■ **INFORMATION SHOWN**
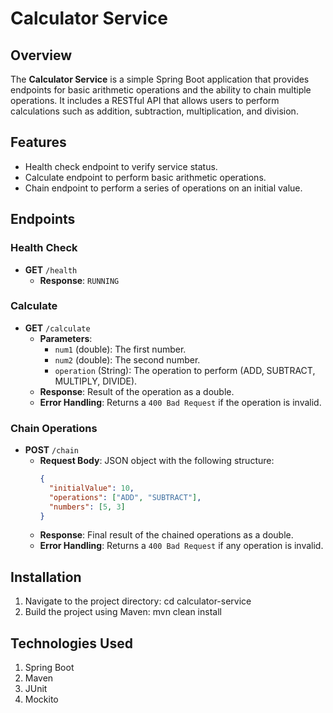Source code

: # Calculator Service

## Overview

The **Calculator Service** is a simple Spring Boot application that provides endpoints for basic arithmetic operations and the ability to chain multiple operations. It includes a RESTful API that allows users to perform calculations such as addition, subtraction, multiplication, and division.

## Features

- Health check endpoint to verify service status.
- Calculate endpoint to perform basic arithmetic operations.
- Chain endpoint to perform a series of operations on an initial value.

## Endpoints

### Health Check

- **GET** `/health`
    - **Response**: `RUNNING`

### Calculate

- **GET** `/calculate`
    - **Parameters**:
        - `num1` (double): The first number.
        - `num2` (double): The second number.
        - `operation` (String): The operation to perform (ADD, SUBTRACT, MULTIPLY, DIVIDE).
    - **Response**: Result of the operation as a double.
    - **Error Handling**: Returns a `400 Bad Request` if the operation is invalid.

### Chain Operations

- **POST** `/chain`
    - **Request Body**: JSON object with the following structure:
      ```json
      {
        "initialValue": 10,
        "operations": ["ADD", "SUBTRACT"],
        "numbers": [5, 3]
      }
      ```
    - **Response**: Final result of the chained operations as a double.
    - **Error Handling**: Returns a `400 Bad Request` if any operation is invalid.

## Installation
1. Navigate to the project directory:
   cd calculator-service
2. Build the project using Maven:
   mvn clean install

## Technologies Used
1. Spring Boot
2. Maven
3. JUnit
4. Mockito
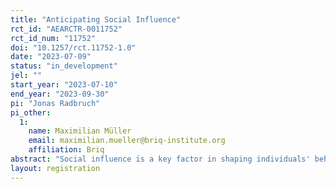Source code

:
 ```yaml
---
title: "Anticipating Social Influence"
rct_id: "AEARCTR-0011752"
rct_id_num: "11752"
doi: "10.1257/rct.11752-1.0"
date: "2023-07-09"
status: "in_development"
jel: ""
start_year: "2023-07-10"
end_year: "2023-09-30"
pi: "Jonas Radbruch"
pi_other:
  1:
    name: Maximilian Müller
    email: maximilian.mueller@briq-institute.org
    affiliation: Briq
abstract: "Social influence is a key factor in shaping individuals' behavior across various domains of life. The purpose of this research project is to investigate how individuals anticipate and respond to social influences in various settings, with a focus on effort provision and working time. This research will not only enhance our understanding of human behavior, but also provide valuable insights for policymakers and organizations seeking to design environments that promote optimal decision making and to regulators overseeing organizations that may exploit the social naiveté of their members, employees, or customers."
layout: registration
---
```


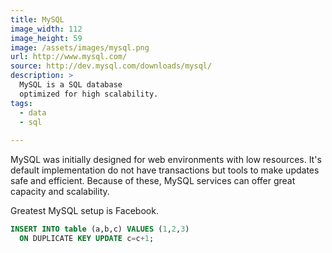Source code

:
 ```yaml
---
title: MySQL
image_width: 112
image_height: 59
image: /assets/images/mysql.png
url: http://www.mysql.com/
source: http://dev.mysql.com/downloads/mysql/
description: >
  MySQL is a SQL database
  optimized for high scalability.
tags:
  - data
  - sql
  
---
```

MySQL was initially designed for web environments
with low resources.
It's default implementation do not have transactions
but tools to make updates safe and efficient.
Because of these, MySQL services can offer
great capacity and scalability.

Greatest MySQL setup is Facebook.

```sql
INSERT INTO table (a,b,c) VALUES (1,2,3)
  ON DUPLICATE KEY UPDATE c=c+1;
```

■ **WHAT TO PRODUCE**
Go through the entries and copy every line with "Spring".

■ **ANSWER BOX**
The **Calculator Service** is a simple Spring Boot application that provides endpoints for basic arithmetic operations and the ability to chain multiple operations. It includes a RESTful API that allows users to perform calculations such as addition, subtraction, multiplication, and division.
1. Spring Boot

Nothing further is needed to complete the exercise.